Einwenden mag man, dass ohne regionalisierte Ausschreibungen einzelne Bundesländer gerade im Süden Deutschlands ihre selbst gesetzten Erneuerbaren-Ziele nicht erreichen können. Dann stellt sich jedoch die Frage, warum die von den Ländern gesetzten Ziele überhaupt maßgeblich für die bundesweite Verteilung der Windenergie sein sollten. Natürlich können die Länderziele durchaus legitime regionale Kosten- und Nutzenerwägungen des Windenergieausbaus widerspiegeln (etwa Überlegungen hinsichtlich regionaler Wertschöpfung, regionaler Schutzinteressen von Mensch und Umwelt, die nur regional angemessen bewertet werden können, Präferenzen für regionalen Klimaschutz).

Diese stehen aber potenziell in Konkurrenz zueinander und zu Erwägungen, die über die Ländergrenzen hinausgehen. So spielt eine unter Windhöffigkeit oder Netzintegration bundesweit optimierte räumliche Verteilung der Windenergie bei der Festlegung der Länderziele wohl eine eher untergeordnete Rolle. Gerade diese Kriterien müssen aber auch maßgeblich sein für die Ausgestaltung bundesweiter energiepolitischer Maßnahmen, wie die EEG-Ausschreibungen. Gewisse Reibungen zwischen den bundesweiten EEG-Ausschreibungen und der Länderpolitik sind damit unvermeidbar – sind sie doch schlicht Ergebnis von parallelen politischen Abwägungen auf unterschiedlichen räumlichen Skalen (Bundesebene vs. Landesebene). Die Forderung, dass die Bundespolitik die Erreichung von Länderausbauzielen für Windenergie in vollem Umfang gewährleisten muss, kann vor diesem Hintergrund ökonomisch jedenfalls nicht begründet werden.

Mehr Akzeptanz durch regionalisierte Ausschreibungen für die Windenergie?

Darüber hinaus kann in Frage gestellt werden, ob mit einer regionalisierten Ausschreibung der Akzeptanz des Windenergieausbaus unbedingt ein Dienst erwiesen wird. Zwar kann sie zu einer regional gleichmäßigeren Verteilung von lokalen Kosten und Nutzen des Windenergieausbaus führen. Insoweit das als gerechter verstanden wird, kann sich die Akzeptanz der Energiewende insgesamt tatsächlich erhöhen (es sind aber auch andere Gerechtigkeitsvorstellungen denkbar).

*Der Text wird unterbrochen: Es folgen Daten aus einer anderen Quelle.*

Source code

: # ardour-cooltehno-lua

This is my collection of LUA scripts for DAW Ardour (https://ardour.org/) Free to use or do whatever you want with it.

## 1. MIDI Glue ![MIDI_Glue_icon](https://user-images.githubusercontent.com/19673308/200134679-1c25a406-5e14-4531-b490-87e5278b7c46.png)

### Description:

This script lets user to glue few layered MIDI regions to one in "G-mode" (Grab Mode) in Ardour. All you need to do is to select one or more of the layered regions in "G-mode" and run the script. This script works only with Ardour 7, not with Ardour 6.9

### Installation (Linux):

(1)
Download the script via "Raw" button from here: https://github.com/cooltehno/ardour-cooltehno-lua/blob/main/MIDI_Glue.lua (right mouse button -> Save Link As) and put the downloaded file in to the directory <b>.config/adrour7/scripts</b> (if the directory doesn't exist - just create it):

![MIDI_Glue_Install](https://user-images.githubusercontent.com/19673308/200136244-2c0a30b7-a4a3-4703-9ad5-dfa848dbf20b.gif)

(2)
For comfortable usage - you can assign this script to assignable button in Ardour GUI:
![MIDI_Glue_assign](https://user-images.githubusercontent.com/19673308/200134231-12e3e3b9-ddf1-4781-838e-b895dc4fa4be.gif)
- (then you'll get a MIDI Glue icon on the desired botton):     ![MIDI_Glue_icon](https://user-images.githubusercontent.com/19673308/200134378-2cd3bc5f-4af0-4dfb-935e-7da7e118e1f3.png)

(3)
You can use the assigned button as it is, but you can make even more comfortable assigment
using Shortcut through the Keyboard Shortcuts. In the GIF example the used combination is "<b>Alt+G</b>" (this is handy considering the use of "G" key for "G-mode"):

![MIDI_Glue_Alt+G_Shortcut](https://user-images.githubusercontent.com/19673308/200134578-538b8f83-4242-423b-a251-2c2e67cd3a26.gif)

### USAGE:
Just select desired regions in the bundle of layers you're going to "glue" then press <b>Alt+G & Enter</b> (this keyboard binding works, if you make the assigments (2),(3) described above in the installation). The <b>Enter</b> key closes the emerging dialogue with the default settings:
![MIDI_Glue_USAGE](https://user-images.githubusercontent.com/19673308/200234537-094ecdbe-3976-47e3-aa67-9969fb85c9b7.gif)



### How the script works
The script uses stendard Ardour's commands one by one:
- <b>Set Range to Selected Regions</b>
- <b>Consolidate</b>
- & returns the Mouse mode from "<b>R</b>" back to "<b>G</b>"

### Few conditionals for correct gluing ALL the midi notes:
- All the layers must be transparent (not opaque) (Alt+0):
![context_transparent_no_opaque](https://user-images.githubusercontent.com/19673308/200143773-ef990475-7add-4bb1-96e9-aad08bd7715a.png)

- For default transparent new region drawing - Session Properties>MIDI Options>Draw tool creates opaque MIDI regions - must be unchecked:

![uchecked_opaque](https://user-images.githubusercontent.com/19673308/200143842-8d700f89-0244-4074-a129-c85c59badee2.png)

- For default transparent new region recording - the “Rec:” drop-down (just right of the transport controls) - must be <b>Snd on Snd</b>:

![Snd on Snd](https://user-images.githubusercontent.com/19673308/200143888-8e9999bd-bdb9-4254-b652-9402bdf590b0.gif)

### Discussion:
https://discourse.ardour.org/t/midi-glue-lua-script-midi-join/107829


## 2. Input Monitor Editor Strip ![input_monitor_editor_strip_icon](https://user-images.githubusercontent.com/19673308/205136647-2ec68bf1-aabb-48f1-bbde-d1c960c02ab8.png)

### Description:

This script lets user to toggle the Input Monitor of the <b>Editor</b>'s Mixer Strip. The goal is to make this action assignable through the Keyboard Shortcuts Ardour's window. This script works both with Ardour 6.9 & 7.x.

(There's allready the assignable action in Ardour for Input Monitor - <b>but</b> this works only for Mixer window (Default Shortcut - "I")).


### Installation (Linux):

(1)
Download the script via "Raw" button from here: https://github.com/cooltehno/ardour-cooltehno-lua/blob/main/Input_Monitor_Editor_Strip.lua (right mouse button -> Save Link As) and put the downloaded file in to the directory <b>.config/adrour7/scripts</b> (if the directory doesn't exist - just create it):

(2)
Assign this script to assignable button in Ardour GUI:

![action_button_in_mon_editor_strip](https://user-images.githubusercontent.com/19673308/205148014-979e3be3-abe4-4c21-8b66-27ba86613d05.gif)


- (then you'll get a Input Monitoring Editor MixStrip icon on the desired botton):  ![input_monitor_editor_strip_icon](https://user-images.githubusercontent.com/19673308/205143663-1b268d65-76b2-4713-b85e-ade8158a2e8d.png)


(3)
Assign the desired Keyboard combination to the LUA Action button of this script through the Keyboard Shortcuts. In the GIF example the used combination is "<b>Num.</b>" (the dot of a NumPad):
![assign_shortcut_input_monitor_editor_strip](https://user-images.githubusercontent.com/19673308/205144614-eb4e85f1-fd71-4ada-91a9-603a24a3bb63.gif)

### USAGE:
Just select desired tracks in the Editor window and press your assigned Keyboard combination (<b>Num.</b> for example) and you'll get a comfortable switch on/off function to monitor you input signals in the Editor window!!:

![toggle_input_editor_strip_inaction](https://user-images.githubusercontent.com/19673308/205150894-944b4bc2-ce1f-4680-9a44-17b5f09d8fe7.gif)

Allerdings führt der Ausbau der Windenergie an windschwächeren Standorten im Süden Deutschlands notwendigerweise auch dazu, dass insgesamt mehr Anlagen benötigt werden, um die Energiewendeziele zu erreichen; Akzeptanzprobleme können sich dann auch verstärken. Außerdem zeigen wissenschaftliche Studien, dass die Akzeptanz von Windenergieanlagen nicht nur von deren räumlicher Verteilung abhängt, sondern maßgeblich von den Partizipationsmöglichkeiten im Planungs- und Genehmigungsverfahren oder der finanziellen Beteiligung und Kompensation der lokalen Bevölkerung. Akzeptanz braucht also zuvorderst lokale, nicht regionale Lösungen [14].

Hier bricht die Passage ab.